UNICEF Canada designed the Community Child and Youth Well-being Survey process to provide opportunities to involve youth in all stages of the data cycle – planning, promotion, participation, analysis and action. The overall aim is to create a positive experience for young people as active participants rather than passive objects of data collection. 

Involving young people is different from consulting with them. The International Association for Public Participation (IAP2) identifies five distinct categories of engagement in their Spectrum of Public Participation. The further along the spectrum you progress, the more positive, meaningful and integrated public participation becomes. 

  IAP2 SPECTRUM OF PUBLIC PARTICIPATION

See the full PDF handout on IAP2’s website.

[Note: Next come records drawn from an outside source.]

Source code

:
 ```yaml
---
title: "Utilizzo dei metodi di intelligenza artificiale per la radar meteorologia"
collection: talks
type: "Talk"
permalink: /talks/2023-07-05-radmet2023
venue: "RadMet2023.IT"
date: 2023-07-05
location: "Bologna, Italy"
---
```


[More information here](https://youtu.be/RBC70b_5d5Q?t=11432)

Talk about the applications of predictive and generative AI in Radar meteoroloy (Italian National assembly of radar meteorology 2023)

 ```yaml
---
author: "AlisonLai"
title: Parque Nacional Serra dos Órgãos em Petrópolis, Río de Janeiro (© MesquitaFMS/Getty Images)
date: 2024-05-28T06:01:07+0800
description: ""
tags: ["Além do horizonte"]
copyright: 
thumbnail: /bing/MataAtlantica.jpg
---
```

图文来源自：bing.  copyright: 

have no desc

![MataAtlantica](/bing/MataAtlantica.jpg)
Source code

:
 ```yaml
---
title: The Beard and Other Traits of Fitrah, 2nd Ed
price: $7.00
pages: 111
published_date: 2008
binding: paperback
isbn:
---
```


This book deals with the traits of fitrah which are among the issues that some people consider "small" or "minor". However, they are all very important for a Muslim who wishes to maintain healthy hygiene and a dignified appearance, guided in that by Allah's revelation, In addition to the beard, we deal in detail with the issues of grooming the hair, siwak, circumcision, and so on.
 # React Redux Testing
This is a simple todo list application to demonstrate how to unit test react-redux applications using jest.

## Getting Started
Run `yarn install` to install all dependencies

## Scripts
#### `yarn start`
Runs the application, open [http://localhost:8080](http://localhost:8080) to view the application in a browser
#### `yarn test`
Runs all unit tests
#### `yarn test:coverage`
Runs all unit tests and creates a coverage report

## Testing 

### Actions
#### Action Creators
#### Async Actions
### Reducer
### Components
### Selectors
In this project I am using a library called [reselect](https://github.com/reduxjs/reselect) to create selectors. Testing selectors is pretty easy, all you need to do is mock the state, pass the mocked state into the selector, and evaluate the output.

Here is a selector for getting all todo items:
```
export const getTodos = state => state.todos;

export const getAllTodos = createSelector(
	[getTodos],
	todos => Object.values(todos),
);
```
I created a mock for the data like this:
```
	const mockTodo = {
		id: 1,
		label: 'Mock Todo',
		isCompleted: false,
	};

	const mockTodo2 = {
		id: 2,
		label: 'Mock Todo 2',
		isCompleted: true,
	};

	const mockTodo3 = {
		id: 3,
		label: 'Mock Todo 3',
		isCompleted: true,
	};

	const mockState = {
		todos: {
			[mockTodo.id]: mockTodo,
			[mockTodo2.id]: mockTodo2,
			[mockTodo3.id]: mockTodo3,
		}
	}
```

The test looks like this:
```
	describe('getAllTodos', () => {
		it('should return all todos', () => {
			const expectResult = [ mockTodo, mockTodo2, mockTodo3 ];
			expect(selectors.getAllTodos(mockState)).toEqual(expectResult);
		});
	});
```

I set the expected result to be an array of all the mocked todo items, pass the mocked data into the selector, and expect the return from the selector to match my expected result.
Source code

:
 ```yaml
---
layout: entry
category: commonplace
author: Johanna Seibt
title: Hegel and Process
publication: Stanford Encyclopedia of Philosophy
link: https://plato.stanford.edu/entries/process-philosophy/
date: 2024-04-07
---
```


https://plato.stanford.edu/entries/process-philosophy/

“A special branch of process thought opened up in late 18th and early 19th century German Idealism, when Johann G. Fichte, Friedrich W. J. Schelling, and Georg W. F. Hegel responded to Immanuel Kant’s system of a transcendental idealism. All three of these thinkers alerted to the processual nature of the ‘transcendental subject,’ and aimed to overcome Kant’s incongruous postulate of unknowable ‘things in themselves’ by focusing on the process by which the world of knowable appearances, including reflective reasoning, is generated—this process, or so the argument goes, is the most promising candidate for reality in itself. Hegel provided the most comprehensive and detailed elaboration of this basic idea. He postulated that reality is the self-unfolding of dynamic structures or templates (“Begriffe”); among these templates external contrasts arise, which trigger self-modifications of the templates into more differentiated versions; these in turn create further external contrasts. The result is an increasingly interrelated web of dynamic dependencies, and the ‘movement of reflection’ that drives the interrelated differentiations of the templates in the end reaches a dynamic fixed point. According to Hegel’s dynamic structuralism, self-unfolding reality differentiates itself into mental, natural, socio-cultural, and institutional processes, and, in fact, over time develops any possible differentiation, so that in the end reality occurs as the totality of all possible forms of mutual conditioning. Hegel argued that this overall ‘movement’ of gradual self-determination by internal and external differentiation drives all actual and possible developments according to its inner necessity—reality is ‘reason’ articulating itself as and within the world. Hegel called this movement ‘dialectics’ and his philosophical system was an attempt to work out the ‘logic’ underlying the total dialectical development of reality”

It is useful to consider how this spectrum applies to all stakeholders at various stages of the project and to develop and communicate their engagement opportunities and commitments with transparency. Each stage can be supported using different tools:

  • Inform: fact sheets, websites, open houses
  • Consult: focus groups, surveys, public meetings
  • Involve: workshops, opportunities to co-design
  • Collaborate: citizen advisory committees, participatory decision-making and action-planning
  • Empower: citizen juries, ballots, delegated decisions and budgets

The Ladder of Youth Participation applies a similar approach to youth participation:

There are compelling reasons to provide ample opportunities for youth to participate at the highest levels throughout the data cycle:

  1. Build support for the project’s goals and objectives
  2. Select the most relevant optional survey questions and demographic identifiers
  3. Design and help implement survey engagement and communications strategies that resonate with potential participants
  4. Brainstorm ways to reach the most representative sample of youth possible, including traditionally missed groups
  5. Troubleshoot issues
  6. Make sense of the findings
  7. Identify priorities for action
  8. Strategize, prototype and deliver relevant action plans
  9. Point out where more information is needed
  10. Evaluate progress and help ensure accountability
  11. Celebrate successes

Youth participation can be accomplished in a number of ways – ideally ideated with and guided by young people themselves. Youth participation will be most principled and effective and create the most positive experiences for youth when it is not seen as an add-on to the main project path (like a box that needs to be checked) but rather as an integrated component of the work all the way along. This will help to ensure the whole survey process not only measures young people’s well-being but helps contribute to it, by creating positive experiences and engagement with the data cycle.